Jakarta, Gatra.com - Majelis hakim Pengadilan Tindak Pidana Korupsi Jakarta menghukum atau memvonis mantan Sekretaris Jenderal (Sekjen) Partai Golkar, Idrus Marham 3 tahun penjara dan membayar denda Rp150 juta subsider 2 bulan kurungan karena terbukti bersalah melakukan tindak pidana korupsi.
"Mengadili, menyatakan terdakwa Idrus Marham telah terbukti secara sah dan meyakinkan bersalah melakukan tindak pidana korupsi yang dilakukan secara bersama-sama," kata Ketua Majelis Hakim Yanto membacakan Amar Putusan di Pengadilan Tindak Pidana Korupsi Jakarta, Selasa (23/4).
Idrus dinyatakan terbukti bersama-sama mantan Wakil Ketua Komisi VII DPR, Eni Maulani Saragih menerima suap Rp2,250 miliar dari pemegang saham Blackgold Natural Resources Limited, Johannes Budisutrisno Kotjo. Uang suap itu untuk membantu Kotjo mendapatkan proyek Independent Power Producer (IPP) Pembangkit Listrik Tenaga Uap Mulut Tambang (PLTU) Riau 1.

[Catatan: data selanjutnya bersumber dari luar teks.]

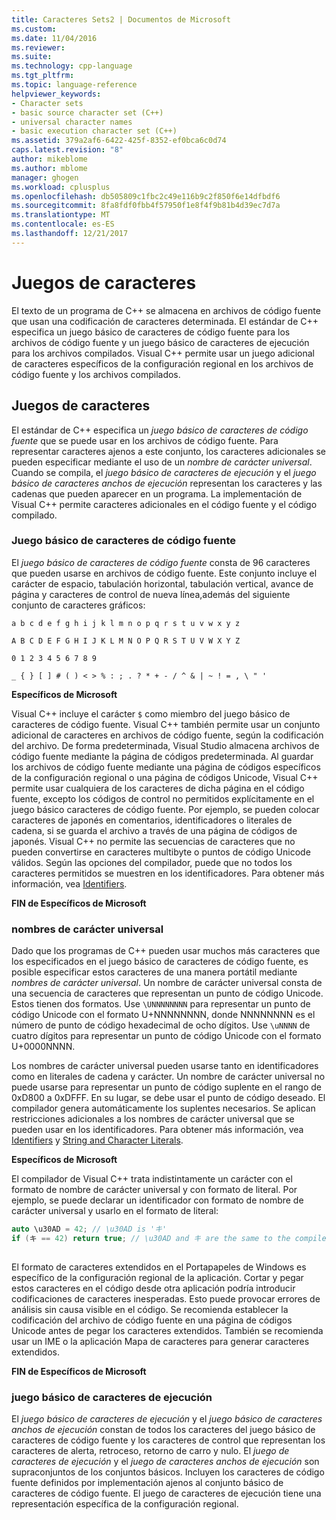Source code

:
```yaml
---
title: Caracteres Sets2 | Documentos de Microsoft
ms.custom: 
ms.date: 11/04/2016
ms.reviewer: 
ms.suite: 
ms.technology: cpp-language
ms.tgt_pltfrm: 
ms.topic: language-reference
helpviewer_keywords:
- Character sets
- basic source character set (C++)
- universal character names
- basic execution character set (C++)
ms.assetid: 379a2af6-6422-425f-8352-ef0bca6c0d74
caps.latest.revision: "8"
author: mikeblome
ms.author: mblome
manager: ghogen
ms.workload: cplusplus
ms.openlocfilehash: db505809c1fbc2c49e116b9c2f850f6e14dfbdf6
ms.sourcegitcommit: 8fa8fdf0fbb4f57950f1e8f4f9b81b4d39ec7d7a
ms.translationtype: MT
ms.contentlocale: es-ES
ms.lasthandoff: 12/21/2017
---
```

# <a name="character-sets"></a>Juegos de caracteres
El texto de un programa de C++ se almacena en archivos de código fuente que usan una codificación de caracteres determinada. El estándar de C++ especifica un juego básico de caracteres de código fuente para los archivos de código fuente y un juego básico de caracteres de ejecución para los archivos compilados. Visual C++ permite usar un juego adicional de caracteres específicos de la configuración regional en los archivos de código fuente y los archivos compilados.  
  
## <a name="character-sets"></a>Juegos de caracteres  
 El estándar de C++ especifica un *juego básico de caracteres de código fuente* que se puede usar en los archivos de código fuente. Para representar caracteres ajenos a este conjunto, los caracteres adicionales se pueden especificar mediante el uso de un *nombre de carácter universal*. Cuando se compila, el *juego básico de caracteres de ejecución* y el *juego básico de caracteres anchos de ejecución* representan los caracteres y las cadenas que pueden aparecer en un programa. La implementación de Visual C++ permite caracteres adicionales en el código fuente y el código compilado.  
  
### <a name="basic-source-character-set"></a>Juego básico de caracteres de código fuente  
 El *juego básico de caracteres de código fuente* consta de 96 caracteres que pueden usarse en archivos de código fuente. Este conjunto incluye el carácter de espacio, tabulación horizontal, tabulación vertical, avance de página y caracteres de control de nueva línea,además del siguiente conjunto de caracteres gráficos:  
  
 `a b c d e f g h i j k l m n o p q r s t u v w x y z`  
  
 `A B C D E F G H I J K L M N O P Q R S T U V W X Y Z`  
  
 `0 1 2 3 4 5 6 7 8 9`  
  
 `_ { } [ ] # ( ) < > % : ; . ? * + - / ^ & | ~ ! = , \ " '`  
  
 **Específicos de Microsoft**  
  
 Visual C++ incluye el carácter `$` como miembro del juego básico de caracteres de código fuente. Visual C++ también permite usar un conjunto adicional de caracteres en archivos de código fuente, según la codificación del archivo. De forma predeterminada, Visual Studio almacena archivos de código fuente mediante la página de códigos predeterminada. Al guardar los archivos de código fuente mediante una página de códigos específicos de la configuración regional o una página de códigos Unicode, Visual C++ permite usar cualquiera de los caracteres de dicha página en el código fuente, excepto los códigos de control no permitidos explícitamente en el juego básico caracteres de código fuente. Por ejemplo, se pueden colocar caracteres de japonés en comentarios, identificadores o literales de cadena, si se guarda el archivo a través de una página de códigos de japonés. Visual C++ no permite las secuencias de caracteres que no pueden convertirse en caracteres multibyte o puntos de código Unicode válidos. Según las opciones del compilador, puede que no todos los caracteres permitidos se muestren en los identificadores. Para obtener más información, vea [Identifiers](../cpp/identifiers-cpp.md).  
  
 **FIN de Específicos de Microsoft**  
  
### <a name="universal-character-names"></a>nombres de carácter universal  
 Dado que los programas de C++ pueden usar muchos más caracteres que los especificados en el juego básico de caracteres de código fuente, es posible especificar estos caracteres de una manera portátil mediante *nombres de carácter universal*. Un nombre de carácter universal consta de una secuencia de caracteres que representan un punto de código Unicode.  Estos tienen dos formatos. Use `\UNNNNNNNN` para representar un punto de código Unicode con el formato U+NNNNNNNN, donde NNNNNNNN es el número de punto de código hexadecimal de ocho dígitos. Use `\uNNNN` de cuatro dígitos para representar un punto de código Unicode con el formato U+0000NNNN.  
  
 Los nombres de carácter universal pueden usarse tanto en identificadores como en literales de cadena y carácter. Un nombre de carácter universal no puede usarse para representar un punto de código suplente en el rango de 0xD800 a 0xDFFF. En su lugar, se debe usar el punto de código deseado. El compilador genera automáticamente los suplentes necesarios. Se aplican restricciones adicionales a los nombres de carácter universal que se pueden usar en los identificadores. Para obtener más información, vea [Identifiers](../cpp/identifiers-cpp.md) y [String and Character Literals](../cpp/string-and-character-literals-cpp.md).  
  
 **Específicos de Microsoft**  
  
 El compilador de Visual C++ trata indistintamente un carácter con el formato de nombre de carácter universal y con formato de literal. Por ejemplo, se puede declarar un identificador con formato de nombre de carácter universal y usarlo en el formato de literal:  
  
```cpp  
auto \u30AD = 42; // \u30AD is 'キ'  
if (キ == 42) return true; // \u30AD and キ are the same to the compiler  
  
```  
  
 El formato de caracteres extendidos en el Portapapeles de Windows es específico de la configuración regional de la aplicación. Cortar y pegar estos caracteres en el código desde otra aplicación podría introducir codificaciones de caracteres inesperadas. Esto puede provocar errores de análisis sin causa visible en el código. Se recomienda establecer la codificación del archivo de código fuente en una página de códigos Unicode antes de pegar los caracteres extendidos. También se recomienda usar un IME o la aplicación Mapa de caracteres para generar caracteres extendidos.  
  
 **FIN de Específicos de Microsoft**  
  
### <a name="basic-execution-character-set"></a>juego básico de caracteres de ejecución  
 El *juego básico de caracteres de ejecución* y el *juego básico de caracteres anchos de ejecución* constan de todos los caracteres del juego básico de caracteres de código fuente y los caracteres de control que representan los caracteres de alerta, retroceso, retorno de carro y nulo.   El *juego de caracteres de ejecución* y el *juego de caracteres anchos de ejecución* son supraconjuntos de los conjuntos básicos. Incluyen los caracteres de código fuente definidos por implementación ajenos al conjunto básico de caracteres de código fuente. El juego de caracteres de ejecución tiene una representación específica de la configuración regional.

Proyek itu sebetulnya akan dikerjakan PT Pembangkitan Jawa Bali Investasi (PT PJBI), Blackgold Natural Resources dan China Huadian Engineering Company Ltd (CHEC). CHEC merupakan perusahaan asing yang dibawa Kotjo dalam proyek ini.
Menurut hakim, Idrus ikut aktif memperjuangkan Eni Maulana Saragih untuk mendapatkan uang dari Johannes Kotjo, meskipun terdakwa memang belum ada bukti ada aliran dana yang diterima secara pribadi akan tetapi peran Idrus Marham sudah terlihat jelas yang tidak dapat dipungkiri.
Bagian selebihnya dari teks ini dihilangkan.